Public Service Announcement
by Lorin Clarke @lorinimus
For some people, 2020 was the year they were born. To be born at all is a statistical miracle, so well done to them for starters. But also: who knows what future geniuses have just arrived among us? Who knows what wonderful parents they might become, what rewarding friends, what revolutionary spirits determined to make the world a better place? Artists or vets or therapists or people who are really good at opening packets of things that nobody else in the family can manage. Some people, in 2020, found each other. Friends were made. A few people, this year, were just friends, until suddenly they were more than that, and 2020 could throw anything at them and they soared above all of it, gleeful and distracted, their thoughts sneaking back to each other whenever there was a gap in the thought-traffic. In the middle of Melbourne’s strictest COVID lockdown, there was a police officer standing in the street when I went to put the rubbish out. He had his arms crossed and was looking directly up. It was after curfew. I thought he might be looking for the police helicopter. I was about to ask about it when he said, still looking up, “You noticed the stars are brighter in lockdown? Not as much light pollution.” Not enough to redeem 2020, but it was a nicer moment than it could have been. 2020 sometimes felt like being dumped by an absolute monster wave – but you stood up! You hauled
air into your lungs! You opened your eyes! And – kapow! – another wave, right at you. No time for breath. A hurtling wall of power and seaweed and someone else’s surfboard and it just kept happening. But it’s funny how that can give you a sense of perspective. You emerge exhilarated, victorious. For me, one of the waves this year involved a trip to the children’s hospital. Turns out, a broken kneecap is a gangster cliché for a reason. It’s very painful. Waiting in hospital with a kid dealing with a gangster injury might seem like a terrible thing to be doing right at the end of 2020 – and it is…but at moments like that, perspective is everywhere. Medical workers are so impressive. Medicare is amazing, too – you’re not sitting there dreading an astronomical bill. You look around and see everyone – from all walks of life – waiting quietly for their child to be seen by experts. Some of the children have minor injuries – a broken finger, say – and others are far too familiar with the place.
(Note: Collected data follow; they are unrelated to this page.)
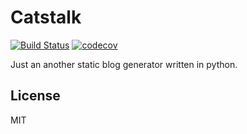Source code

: # Catstalk
[![Build Status](https://semaphoreci.com/api/v1/helloqiuwillfuckeveryone/catstalk/branches/master/shields_badge.svg)](https://semaphoreci.com/helloqiuwillfuckeveryone/catstalk)
[![codecov](https://codecov.io/gh/helloqiu/Catstalk/branch/master/graph/badge.svg)](https://codecov.io/gh/helloqiu/Catstalk)

Just an another static blog generator written in python.
## License
MIT
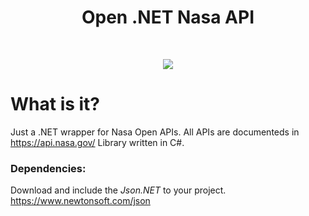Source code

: <p align="center">
  <h1 align="center">Open .NET Nasa API</h1><br>
</p>

<p align="center">
  <img src="https://user-images.githubusercontent.com/32225687/71645708-115c7580-2cbb-11ea-9416-cc438343508a.png">
</p>

# What is it?
Just a .NET wrapper for Nasa Open APIs. All APIs are documenteds in https://api.nasa.gov/
Library written in C#.

### Dependencies:
Download and include the *Json.NET* to your project. https://www.newtonsoft.com/json
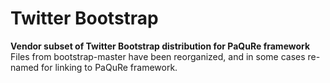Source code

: # Twitter Bootstrap
__Vendor subset of Twitter Bootstrap distribution for PaQuRe framework__
Files from bootstrap-master have been reorganized, and in some cases re-named for linking to PaQuRe framework.
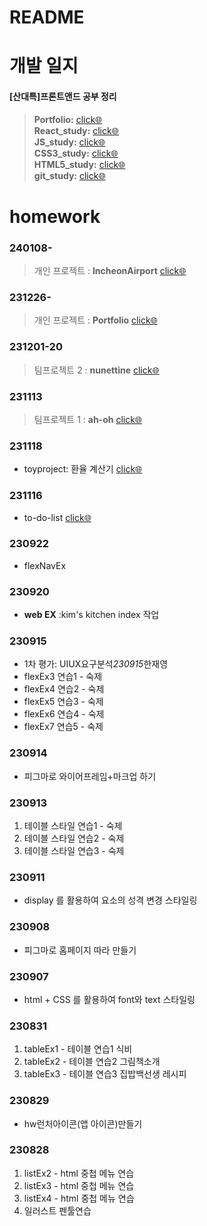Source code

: # README
# 개발 일지

#### [산대특]프론트앤드 공부 정리

> **Portfolio:** [click🌐](https://github.com/Hanywyam/portfolio_2024?tab=readme-ov-file#2024-frontend-portfolio) <br/> **React_study:** [click🌐](https://github.com/Hanywyam/react_study?tab=readme-ov-file#react_study)<br/> **JS_study:** [click🌐](https://github.com/Hanywyam/js_study)<br/> **CSS3_study:** [click🌐](https://github.com/Hanywyam/css_study?tab=readme-ov-file#css-%EA%B8%B0%EC%B4%88-%EC%88%98%EC%97%85)<br/> **HTML5_study:** [click🌐](https://github.com/Hanywyam/html_study?tab=readme-ov-file#html-%EA%B8%B0%EC%B4%88-%EC%88%98%EC%97%85)<br/> **git_study:** [click🌐](https://github.com/Hanywyam/GIT_study?tab=readme-ov-file#git)<br/>

# homework

### 240108-

> 개인 프로젝트 : **IncheonAirport** [click🌐](https://github.com/Hanywyam/IncheonAirport?tab=readme-ov-file#-incheonairport)

### 231226-

> 개인 프로젝트 : **Portfolio** [click🌐](https://hanywyam.github.io/portfolio_2024/)

### 231201-20

> 팀프로젝트 2 : **nunettine** [click🌐](https://github.com/Hanywyam/Nutti?tab=readme-ov-file#-team-nunettine)

### 231113

> 팀프로젝트 1 : **ah-oh** [click🌐](https://github.com/Hanywyam/neoDGweb?tab=readme-ov-file#love_letter-team-project--ah-oh)

### 231118

- toyproject: 환율 계산기 [click🌐](https://github.com/Hanywyam/react_study/tree/main/231118hw)

### 231116

- to-do-list [click🌐](https://github.com/Hanywyam/react_study/tree/main/231116hw)

### 230922

- flexNavEx

### 230920

- **web EX** :kim's kitchen index 작업

### 230915

- 1차 평가: UIUX요구분석*230915*한재영
- flexEx3 연습1 - 숙제
- flexEx4 연습2 - 숙제
- flexEx5 연습3 - 숙제
- flexEx6 연습4 - 숙제
- flexEx7 연습5 - 숙제

### 230914

- 피그마로 와이어프레임+마크업 하기

### 230913

1. 테이블 스타일 연습1 - 숙제
2. 테이블 스타일 연습2 - 숙제
3. 테이블 스타일 연습3 - 숙제

### 230911

- display 를 활용하여 요소의 성격 변경 스타일링

### 230908

- 피그마로 홈페이지 따라 만들기

### 230907

- html + CSS 를 활용하여 font와 text 스타일링

### 230831

1. tableEx1 - 테이블 연습1 식비
2. tableEx2 - 테이블 연습2 그림책소개
3. tableEx3 - 테이블 연습3 집밥백선생 레시피

### 230829

- hw런처아이콘(앱 아이콘)만들기

### 230828

1. listEx2 - html 중첩 메뉴 연습
2. listEx3 - html 중첩 메뉴 연습
3. listEx4 - html 중첩 메뉴 연습
4. 일러스트 펜툴연습
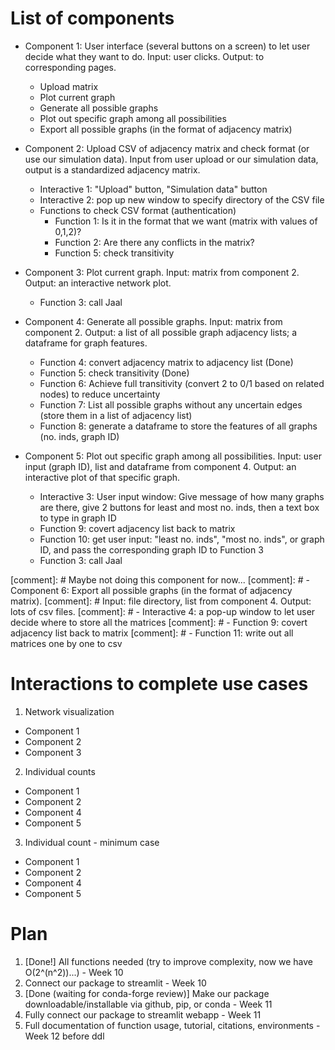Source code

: # List of components

- Component 1: User interface (several buttons on a screen) to let user decide what they want to do. Input: user clicks. Output: to corresponding pages.
	- Upload matrix
	- Plot current graph
	- Generate all possible graphs
	- Plot out specific graph among all possibilities
	- Export all possible graphs (in the format of adjacency matrix)

- Component 2: Upload CSV of adjacency matrix and check format (or use our simulation data). Input from user upload or our simulation data, output is a standardized adjacency matrix.
	- Interactive 1: "Upload" button, "Simulation data" button
	- Interactive 2: pop up new window to specify directory of the CSV file
	- Functions to check CSV format (authentication)
		- Function 1: Is it in the format that we want (matrix with values of 0,1,2)? 
		- Function 2: Are there any conflicts in the matrix?
		- Function 5: check transitivity

- Component 3: Plot current graph. Input: matrix from component 2. Output: an interactive network plot.
	- Function 3: call Jaal

- Component 4: Generate all possible graphs. Input: matrix from component 2. Output: a list of all possible graph adjacency lists; a dataframe for graph features.
	- Function 4: convert adjacency matrix to adjacency list (Done)
	- Function 5: check transitivity (Done)
	- Function 6: Achieve full transitivity (convert 2 to 0/1 based on related nodes) to reduce uncertainty
	- Function 7: List all possible graphs without any uncertain edges (store them in a list of adjacency list)
	- Function 8: generate a dataframe to store the features of all graphs (no. inds, graph ID)


- Component 5: Plot out specific graph among all possibilities. Input: user input (graph ID), list and dataframe from component 4. Output: an interactive plot of that specific graph.
	- Interactive 3: User input window: Give message of how many graphs are there, give 2 buttons for least and  most no. inds, then a text box to type in graph ID
	- Function 9: covert adjacency list back to matrix
	- Function 10: get user input: "least no. inds", "most no. inds", or graph ID, and pass the corresponding graph ID to Function 3
	- Function 3: call Jaal

[comment]: # Maybe not doing this component for now...
[comment]: # - Component 6: Export all possible graphs (in the format of adjacency matrix). [comment]: # Input: file directory, list from component 4. Output: lots of csv files.
[comment]: # 	- Interactive 4: a pop-up window to let user decide where to store all the matrices
[comment]: # 	- Function 9: covert adjacency list back to matrix
[comment]: # 	- Function 11: write out all matrices one by one to csv

# Interactions to complete use cases
1. Network visualization

- Component 1
- Component 2
- Component 3

2. Individual counts

- Component 1
- Component 2
- Component 4
- Component 5

3. Individual count - minimum case

- Component 1
- Component 2
- Component 4
- Component 5

# Plan

 1. [Done!] All functions needed (try to improve complexity, now we have O(2^(n^2))...) - Week 10
 2. Connect our package to streamlit - Week 10
 3. [Done (waiting for conda-forge review)] Make our package downloadable/installable via github, pip, or conda - Week 11
 4. Fully connect our package to streamlit webapp - Week 11
 5. Full documentation of function usage, tutorial, citations, environments - Week 12 before ddl 






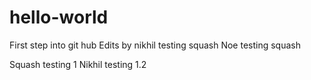 # hello-world
First step into git hub
Edits by nikhil testing squash 
Noe testing squash

Squash testing 1 Nikhil
testing 1.2

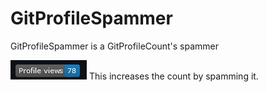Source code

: # GitProfileSpammer
GitProfileSpammer is a GitProfileCount's spammer

![Photo](https://github.com/Lunixizm/GitProfileSpammer/blob/main/Ekran%20Al%C4%B1nt%C4%B1s%C4%B1.PNG)
This increases the count by spamming it.
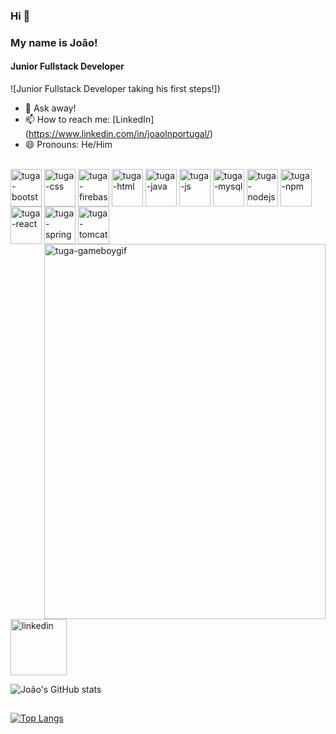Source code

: ### Hi 👋 ###
### My name is João! ###
#### Junior Fullstack Developer
![Junior Fullstack Developer taking his first steps!])

- 💬 Ask away!
- 📫 How to reach me: [LinkedIn] (https://www.linkedin.com/in/joaolnportugal/)
- 😄 Pronouns: He/Him

<div style="display: inline_block"><br>
	<img align="center" alt="tuga-bootstrap" height="60" width="50" src="https://cdn.jsdelivr.net/gh/devicons/devicon/icons/bootstrap/bootstrap-plain-wordmark.svg" />
	<img align="center" alt="tuga-css" height="60" width="50" src="https://cdn.jsdelivr.net/gh/devicons/devicon/icons/css3/css3-original-wordmark.svg" /> 
	<img align="center" alt="tuga-firebase" height="60" width="50" src="https://cdn.jsdelivr.net/gh/devicons/devicon/icons/firebase/firebase-plain-wordmark.svg" />
	<img align="center" alt="tuga-html" height="60" width="50" src="https://cdn.jsdelivr.net/gh/devicons/devicon/icons/html5/html5-original-wordmark.svg" />
	<img align="center" alt="tuga-java" height="60" width="50" src="https://cdn.jsdelivr.net/gh/devicons/devicon/icons/java/java-original.svg" />
	<img align="center" alt="tuga-js" height="60" width="50" src="https://cdn.jsdelivr.net/gh/devicons/devicon/icons/javascript/javascript-original.svg" />
	<img align="center" alt="tuga-mysql" height="60" width="50" src="https://cdn.jsdelivr.net/gh/devicons/devicon/icons/mysql/mysql-original-wordmark.svg" />
	<img align="center" alt="tuga-nodejs" height="60" width="50" src="https://cdn.jsdelivr.net/gh/devicons/devicon/icons/nodejs/nodejs-original-wordmark.svg" />
	<img align="center" alt="tuga-npm" height="60" width="50" src="https://cdn.jsdelivr.net/gh/devicons/devicon/icons/npm/npm-original-wordmark.svg" />
	<img align="center" alt="tuga-react" height="60" width="50" src="https://cdn.jsdelivr.net/gh/devicons/devicon/icons/react/react-original.svg" />
	<img align="center" alt="tuga-spring" height="60" width="50" src="https://cdn.jsdelivr.net/gh/devicons/devicon/icons/spring/spring-original.svg" />
	<img align="center" alt="tuga-tomcat" height="60" width="50" src="https://cdn.jsdelivr.net/gh/devicons/devicon/icons/tomcat/tomcat-original.svg" />
	<img align="right" alt="tuga-gameboygif" height="600" width="450" src="https://media3.giphy.com/media/MEXw0ZgVI2XE9sC5jG/giphy.gif" />
</div>

##



[<img src="https://cdn.jsdelivr.net/gh/devicons/devicon/icons/linkedin/linkedin-original.svg" alt='linkedin' height='90'>](https://www.linkedin.com/in/joaolnportugal/)  


![João's GitHub stats](https://github-readme-stats.vercel.app/api?username=joaolnportugal&show_icons=true&theme=dark)
##
[![Top Langs](https://github-readme-stats.vercel.app/api/top-langs/?username=joaolnportugal&layout=compact&theme=dark)](https://github.com/joaolnportugal/github-readme-stats)






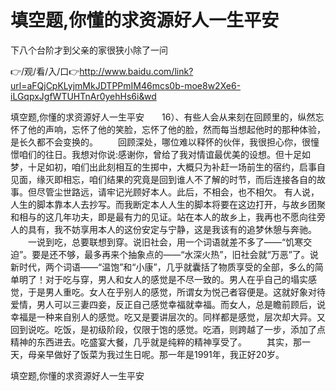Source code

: # 填空题,你懂的求资源好人一生平安
下八个台阶才到父亲的家很狭小除了一问

👉/观/看/入/口👉http://www.baidu.com/link?url=aFQjCpKLyjmMkJDTPPmIM46mcs0b-moe8w2Xe6-iLGqpxJgfWTUHTnAr0yehHs6i&wd

填空题,你懂的求资源好人一生平安　　16）、有些人会从来刻在回顾里的，纵然忘怀了他的声响，忘怀了他的笑脸，忘怀了他的脸，然而每当想起他时的那种体验，是长久都不会变换的。
　　回顾深处，哪位难以释怀的伙伴，我很担心你，很憧憬咱们的往日。我想对你说:感谢你，曾给了我对情谊最优美的设想。但十足如梦，十足如初，咱们出此刻相互的生掷中，大概只为补赶一场前生的宿约，启事自见面，缘灭即相忘，咱们结果的究竟是回到谁人不了解的时节，而后连接各自的故事。但尽管尘世路远，请牢记光顾好本人。此后，不相会，也不相欠。
有人说，人生的脚本靠本人去抄写。而我断定本人人生的脚本将要在这边打开，与故乡团聚和相与的这几年功夫，即是最有力的见证。站在本人的故乡上，我再也不愿向往旁人的具有，我不妨享用本人的这份安定与宁静，这是我该有的追梦休憩与奔驰。
　　一说到吃，总要联想到穿。说旧社会，用一个词语就差不多了——“饥寒交迫”。要是还不够，最多再来个抽象点的——“水深火热”，旧社会就“万恶”了。说新时代，两个词语——“温饱”和“小康”，几乎就囊括了物质享受的全部，多么的简单明了！对于吃与穿，男人和女人的感觉是不尽一致的。男人在乎自己的塌实感觉，于是男人重吃。女人在乎别人的感觉，所谓女为悦己者容便是。这就好象对待爱情，男人可以三妻四妾，反正自己感觉幸福就幸福。而女人，总是瞻前顾后，说幸福是一种来自别人的感觉。吃又是要讲层次的。同样都是感觉，层次却大异。又回到说吃。吃饭，是初级阶段，仅限于饱的感觉。吃酒，则跨越了一步，添加了点精神的东西进去。吃盛宴大餐，几乎就是纯粹的精神享受了。
　　其实，那一天，母亲早做好了饭菜为我过生日呢。那一年是1991年，我正好20岁。

填空题,你懂的求资源好人一生平安
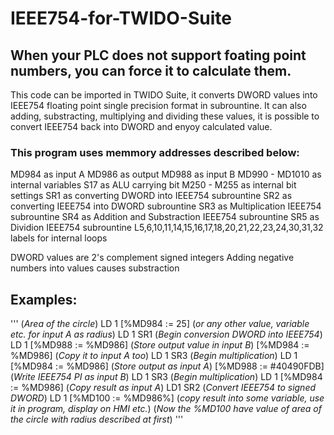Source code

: # IEEE754-for-TWIDO-Suite
## When your PLC does not support foating point numbers, you can force it to calculate them.

This code can be imported in TWIDO Suite, it converts DWORD values into IEEE754 floating point single precision format in subrountine.
It can also adding, substracting, multiplying and dividing these values, it is possible to convert IEEE754 back into DWORD and enyoy calculated value.

### This program uses memmory addresses described below:
MD984 as input A
MD986 as output
MD988 as input B
MD990 - MD1010 as internal variables
S17 as ALU carrying bit
M250 - M255 as internal bit settings
SR1 as converting DWORD into IEEE754 subrountine
SR2 as converting IEEE754 into DWORD subrountine
SR3 as Multiplication IEEE754 subrountine
SR4 as Addition and Substraction IEEE754 subrountine
SR5 as Dividion IEEE754 subrountine
L5,6,10,11,14,15,16,17,18,20,21,22,23,24,30,31,32 labels for internal loops

DWORD values are 2's complement signed integers
Adding negative numbers into values causes substraction

## Examples:
''' (*Area of the circle*)
LD 1
[%MD984 := 25] (*or any other value, variable etc. for input A as radius*)
LD 1
SR1 (*Begin conversion DWORD into IEEE754*)
LD 1
[%MD988 := %MD986] (*Store output value in input B*)
[%MD984 := %MD986] (*Copy it to input A too*)
LD 1
SR3 (*Begin multiplication*)
LD 1
[%MD984 := %MD986] (*Store output as input A*)
[%MD988 := #40490FDB] (*Write IEEE754 PI as input B*)
LD 1
SR3 (*Begin multiplication*)
LD 1
[%MD984 := %MD986] (*Copy result as input A*)
LD1
SR2 (*Convert IEEE754 to signed DWORD*)
LD 1
[%MD100 := %MD986%] (*copy result into some variable, use it in program, display on HMI etc.*)
(*Now the %MD100 have value of area of the circle with radius described at first*)
'''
Looking around, a small hand gripping mine, I realised not for the first time in 2020 that contrary to considerable evidence to the contrary, people can be so excellent. They can be terrible, sure, but they can be brilliant, and kind, and helpful, and 2020 has also reminded us that if they aren’t these things, sometimes they get voted out. It’s true that you shouldn’t judge a book by its cover, but some book covers are lovely. Some book covers make you think about the book differently, and you have to keep checking back on the cover as you read on, to help you imagine your way into the story. 2020, if it were a book, would look from its cover like a truly awful read – and yes, much of it was frankly unreadable – but there were people working on vaccines and future geniuses being born and funny nurses in children’s hospitals and police officers looking at the stars. 2020 was the worst. 2021 might even be better – it wouldn’t be hard. False positivity is the worst, and learning lessons from adversity is boring. But 2020 had some tiny moments of loveliness buried in among the horror – and thank goodness for that.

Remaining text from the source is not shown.